+++ Data for this exercise +++

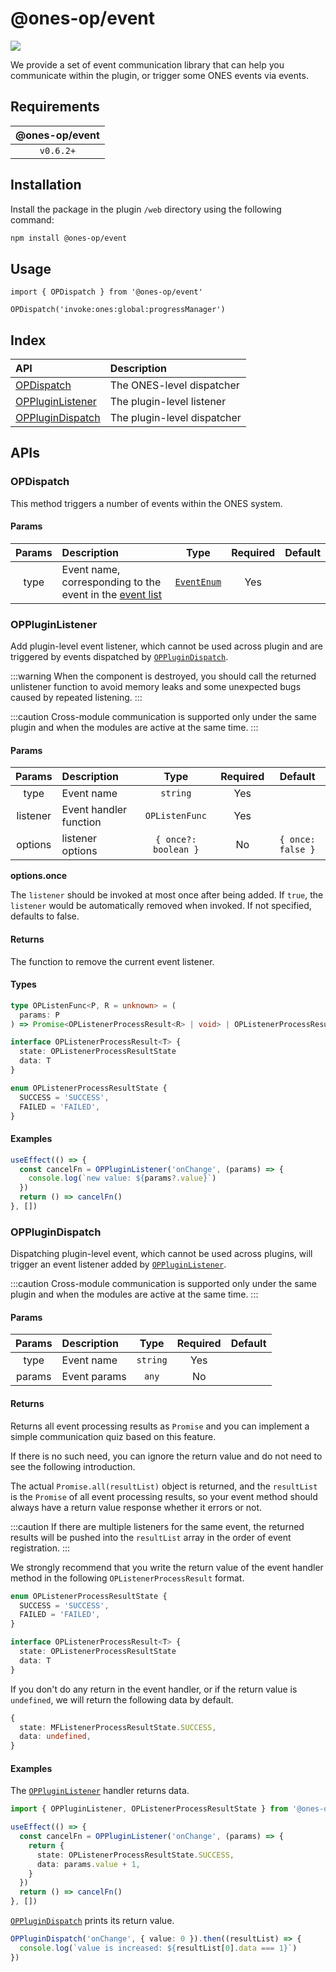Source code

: # @ones-op/event

[![](https://npm.partner.ones.cn/badge/v/@ones-op/event.svg)](https://npm.partner.ones.cn/package/@ones-op/event)

We provide a set of event communication library that can help you communicate within the plugin, or trigger some ONES events via events.

## Requirements

| **@ones-op/event** |
| :----------------: |
|     `v0.6.2+`      |

## Installation

Install the package in the plugin `/web` directory using the following command:

```bash npm2yarn
npm install @ones-op/event
```

## Usage

```tsx
import { OPDispatch } from '@ones-op/event'

OPDispatch('invoke:ones:global:progressManager')
```

## Index

| API                                   | Description                 |
| :------------------------------------ | :-------------------------- |
| [OPDispatch](#opdispatch)             | The ONES-level dispatcher   |
| [OPPluginListener](#oppluginlistener) | The plugin-level listener   |
| [OPPluginDispatch](#opplugindispatch) | The plugin-level dispatcher |

## APIs

### OPDispatch

This method triggers a number of events within the ONES system.

#### Params

| Params | Description                                                        |         Type          | Required | Default |
| :----: | :----------------------------------------------------------------- | :-------------------: | :------: | :-----: |
|  type  | Event name, corresponding to the event in the [event list](./list) | [`EventEnum`](./list) |   Yes    |         |

### OPPluginListener

Add plugin-level event listener, which cannot be used across plugin and are triggered by events dispatched by [`OPPluginDispatch`](#opplugindispatch).

:::warning
When the component is destroyed, you should call the returned unlistener function to avoid memory leaks and some unexpected bugs caused by repeated listening.
:::

:::caution
Cross-module communication is supported only under the same plugin and when the modules are active at the same time.
:::

#### Params

|  Params  | Description            |         Type         | Required |      Default      |
| :------: | :--------------------- | :------------------: | :------: | :---------------: |
|   type   | Event name             |       `string`       |   Yes    |                   |
| listener | Event handler function |    `OPListenFunc`    |   Yes    |                   |
| options  | listener options       | `{ once?: boolean }` |    No    | `{ once: false }` |

**options.once**

The `listener` should be invoked at most once after being added. If `true`, the `listener` would be automatically removed when invoked. If not specified, defaults to false.

#### Returns

The function to remove the current event listener.

#### Types

```ts
type OPListenFunc<P, R = unknown> = (
  params: P
) => Promise<OPListenerProcessResult<R> | void> | OPListenerProcessResult<R> | void

interface OPListenerProcessResult<T> {
  state: OPListenerProcessResultState
  data: T
}

enum OPListenerProcessResultState {
  SUCCESS = 'SUCCESS',
  FAILED = 'FAILED',
}
```

#### Examples

```ts
useEffect(() => {
  const cancelFn = OPPluginListener('onChange', (params) => {
    console.log(`new value: ${params?.value}`)
  })
  return () => cancelFn()
}, [])
```

### OPPluginDispatch

Dispatching plugin-level event, which cannot be used across plugins, will trigger an event listener added by [`OPPluginListener`](#oppluginlistener).

:::caution
Cross-module communication is supported only under the same plugin and when the modules are active at the same time.
:::

#### Params

| Params | Description  |   Type   | Required | Default |
| :----: | :----------- | :------: | :------: | :-----: |
|  type  | Event name   | `string` |   Yes    |         |
| params | Event params |  `any`   |    No    |         |

#### Returns

Returns all event processing results as `Promise` and you can implement a simple communication quiz based on this feature.

If there is no such need, you can ignore the return value and do not need to see the following introduction.

The actual `Promise.all(resultList)` object is returned, and the `resultList` is the `Promise` of all event processing results, so your event method should always have a return value response whether it errors or not.

:::caution
If there are multiple listeners for the same event, the returned results will be pushed into the `resultList` array in the order of event registration.
:::

We strongly recommend that you write the return value of the event handler method in the following `OPListenerProcessResult` format.

```ts
enum OPListenerProcessResultState {
  SUCCESS = 'SUCCESS',
  FAILED = 'FAILED',
}

interface OPListenerProcessResult<T> {
  state: OPListenerProcessResultState
  data: T
}
```

If you don't do any return in the event handler, or if the return value is `undefined`, we will return the following data by default.

```ts
{
  state: MFListenerProcessResultState.SUCCESS,
  data: undefined,
}
```

#### Examples

The [`OPPluginListener`](#oppluginlistener) handler returns data.

```ts title="OPPluginListener"
import { OPPluginListener, OPListenerProcessResultState } from '@ones-op/event'

useEffect(() => {
  const cancelFn = OPPluginListener('onChange', (params) => {
    return {
      state: OPListenerProcessResultState.SUCCESS,
      data: params.value + 1,
    }
  })
  return () => cancelFn()
}, [])
```

[`OPPluginDispatch`](#opplugindispatch) prints its return value.

```ts title="OPPluginDispatch"
OPPluginDispatch('onChange', { value: 0 }).then((resultList) => {
  console.log(`value is increased: ${resultList[0].data === 1}`)
})
```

+++

[Prompt] Among the lines of the data, some contain the word "that". How many are there? Reply with the number alone.

[Reply] 2